Sebagian lagi memahami bahwa tidak pemilu tidak bisa menerapkan syariat Islam secara total. Ini pada satu sisi bisa dibenarkan, namun pada sisi lain melahirkan sikap yang tidak realistis. Kita sebagai muslim diperintahkan untuk bermuamalah menyesuaikan dengan realita. Meskipun pemilu tidak mengantarkan pada tujuan utama secara sempurna, maka pada level minimal tujuan politik tetap bisa dicapai yaitu; memperbesar peluang maslahat dan memperkecil peluang madharat (kerusakan).

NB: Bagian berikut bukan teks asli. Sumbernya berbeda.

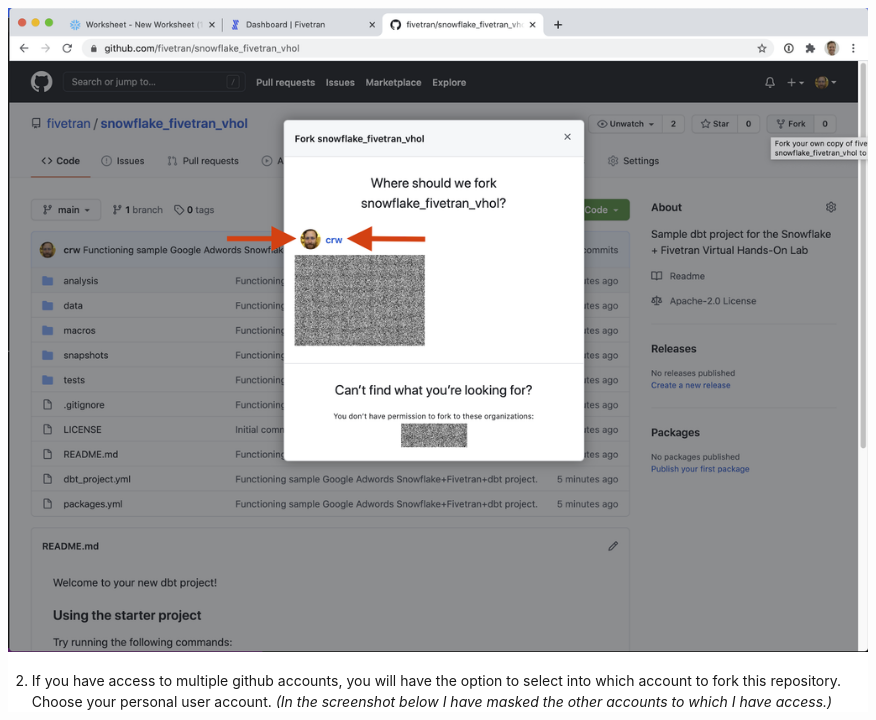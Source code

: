 ![](.gitbook/assets/41.png)

2. If you have access to multiple github accounts, you will have the option to select into which account to fork this repository. Choose your personal user account. _\(In the screenshot below I have masked the other accounts to which I have access.\)_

Kemestian Partisipasi Publik dalam Dunia Politik Modern

Dalam dinamika politik modern, Pemilu menjadi prosedur utama dalam merealisasikan kehendak publik. Seluruh negara modern menggunakan system pemilu sebagai perangkat utama dalam demokrasi. Sehingga bisa dikatakan setiap manusia modern sepakat pada system pemilu sebagai alternatif terbaik dalam proses regenerasi kepemimpinan dan kekuasaan dalam masyarakat.

Dalam realita Dunia Islam kontemporer, masyarakat muslim menyaksikan 3 tahun terakhir ini urgensi Pemilu dalam suasana kebebasan dan keleluasaan sebagai titik tolak perlawanan terhadap otoritarianisme dan kediktatoran masa lalu. Masyarakat di beberapa negara yang baru saja mengalami revolusi (Tunisia, Mesir, Libya), semuanya mengalami pergulatan dalam menemukan identitas negara modern dan siapa yang paling berhak berkuasa, namun pada akhirnya semuanya juga menemukan titik komprominya melalui Pemilu sebagai saluran terbaik kehendak publik. Tidak ada satu kelompok yang mengklaim berhak atas kekuasaan kecuali setelah mendapatkan kepercayaan publik. Dengan demikian, sikap apatis bisa dikatakan merupakan titik mundur yang justru bertentangan dengan angin perubahan yang diinginkan semua orang.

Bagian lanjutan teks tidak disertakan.